Presença do USS Nimitz durante a Operação Southern Seas 2026 impõe restrições ao espaço aéreo fluminense e mobiliza segurança aeroportuária.
A silhueta da Baía de Guanabara sofrerá uma alteração drástica entre os dias 7 e 12 de maio com a chegada de um dos maiores símbolos do poderio bélico global: o porta-aviões nuclear USS Nimitz (CVN-68). A Força Aérea Brasileira (FAB), em caráter de urgência preventiva, emitiu um NOTAM (Aviso aos Aeronavegantes) para delimitar as operações no entorno da embarcação, que ancorará no Rio de Janeiro como parte fundamental da operação militar internacional "Southern Seas 2026". A medida técnica não é protocolar, mas sim uma necessidade de segurança operacional diante da magnitude da estrutura naval que passará a ocupar o espelho d'água fluminense, exigindo coordenação minuciosa entre as autoridades militares brasileiras e o Comando Sul dos Estados Unidos.
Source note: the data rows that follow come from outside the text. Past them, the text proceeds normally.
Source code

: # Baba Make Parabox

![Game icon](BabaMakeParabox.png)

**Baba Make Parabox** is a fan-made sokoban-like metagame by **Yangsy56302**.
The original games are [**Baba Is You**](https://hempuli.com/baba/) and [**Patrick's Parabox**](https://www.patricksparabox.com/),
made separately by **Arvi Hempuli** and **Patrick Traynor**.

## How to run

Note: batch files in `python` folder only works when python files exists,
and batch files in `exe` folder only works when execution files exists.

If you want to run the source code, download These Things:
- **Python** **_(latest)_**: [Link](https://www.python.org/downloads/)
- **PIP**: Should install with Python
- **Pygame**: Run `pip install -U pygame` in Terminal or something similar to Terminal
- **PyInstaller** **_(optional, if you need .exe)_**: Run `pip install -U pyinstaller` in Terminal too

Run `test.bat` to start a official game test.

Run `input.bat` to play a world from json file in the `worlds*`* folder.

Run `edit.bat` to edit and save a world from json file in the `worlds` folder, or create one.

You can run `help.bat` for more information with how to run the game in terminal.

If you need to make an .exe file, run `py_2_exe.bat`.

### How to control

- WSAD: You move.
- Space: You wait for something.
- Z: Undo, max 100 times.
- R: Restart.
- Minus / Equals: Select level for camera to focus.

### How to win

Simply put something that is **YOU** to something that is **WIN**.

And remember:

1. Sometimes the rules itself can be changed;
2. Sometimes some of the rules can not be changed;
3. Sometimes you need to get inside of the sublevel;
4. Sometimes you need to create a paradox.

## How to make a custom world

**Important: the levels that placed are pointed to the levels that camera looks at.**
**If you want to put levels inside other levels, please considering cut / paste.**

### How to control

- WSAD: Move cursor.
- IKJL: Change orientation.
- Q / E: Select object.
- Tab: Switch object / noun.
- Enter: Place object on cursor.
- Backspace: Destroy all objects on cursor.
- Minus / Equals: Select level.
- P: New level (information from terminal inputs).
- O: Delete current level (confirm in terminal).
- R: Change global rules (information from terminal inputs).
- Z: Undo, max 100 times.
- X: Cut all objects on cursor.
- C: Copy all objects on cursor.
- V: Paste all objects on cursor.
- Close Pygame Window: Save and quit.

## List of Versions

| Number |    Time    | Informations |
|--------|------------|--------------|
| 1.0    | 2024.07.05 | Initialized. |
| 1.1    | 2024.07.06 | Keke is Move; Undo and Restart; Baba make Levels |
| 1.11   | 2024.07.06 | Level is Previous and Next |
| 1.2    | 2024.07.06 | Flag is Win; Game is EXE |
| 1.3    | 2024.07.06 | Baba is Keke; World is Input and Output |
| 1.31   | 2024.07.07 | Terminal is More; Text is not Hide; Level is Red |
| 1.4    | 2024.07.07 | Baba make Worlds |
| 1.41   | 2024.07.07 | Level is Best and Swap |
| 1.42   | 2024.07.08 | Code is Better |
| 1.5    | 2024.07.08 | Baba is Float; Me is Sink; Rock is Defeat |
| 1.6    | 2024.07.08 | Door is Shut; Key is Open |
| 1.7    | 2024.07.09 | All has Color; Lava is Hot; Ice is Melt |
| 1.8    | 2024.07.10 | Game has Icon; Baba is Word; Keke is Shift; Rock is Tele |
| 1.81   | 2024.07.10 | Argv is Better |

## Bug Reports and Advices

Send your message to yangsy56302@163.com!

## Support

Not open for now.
O ponto crítico levantado pelos especialistas de tráfego aéreo reside na geometria da embarcação. Com estruturas que ultrapassam os 70 metros de altura a partir da linha d'água, o USS Nimitz projeta um obstáculo físico significativo em uma das áreas de aproximação mais sensíveis do país. O Aeroporto Santos Dumont, conhecido por sua localização estratégica e pistas curtas, opera com vetores de pouso e decolagem que cruzam exatamente as áreas de fundeio da baía. Aeronaves de asa rotativa (helicópteros) e aviões comerciais de médio porte terão de observar as restrições de teto e distância lateral impostas pelo NOTAM para evitar qualquer risco de colisão com as antenas, torres de comando e a própria superestrutura da ilha do porta-aviões.
A operação "Southern Seas 2026" não possui apenas caráter logístico, mas carrega um forte componente de cooperação técnica e diplomática. O exercício prevê manobras conjuntas entre a Marinha do Brasil e a Marinha dos Estados Unidos, focando em interoperabilidade, busca e salvamento e defesa aérea. O USS Nimitz, movido por dois reatores nucleares e capaz de transportar mais de 90 aeronaves, funciona como uma base aérea móvel e soberana. Sua presença em águas brasileiras demanda uma logística de segurança de superfície que isola perímetros de navegação civil, impedindo a aproximação de embarcações não autorizadas enquanto o navio estiver estacionado na capital fluminense.
Historicamente, a visita de porta-aviões da classe Nimitz ao Brasil reforça os laços de defesa hemisférica, mas também gera impactos diretos no cotidiano urbano e econômico do Rio de Janeiro. Enquanto os entusiastas da aviação e defesa se preparam para registrar a passagem da embarcação, o Centro Regional de Controle do Espaço Aéreo (CRCEA-RJ) manterá vigilância redobrada. O contraditório logístico reside no equilíbrio entre a manutenção do fluxo comercial intenso do Santos Dumont e as exigências de segurança do governo norte-americano para seu ativo nuclear. A tendência é que, após a escala no Rio, o grupamento de combate siga para águas internacionais, onde os exercícios de alta intensidade serão realizados, deixando para trás um relatório detalhado sobre a viabilidade de grandes operações conjuntas no litoral sul-americano.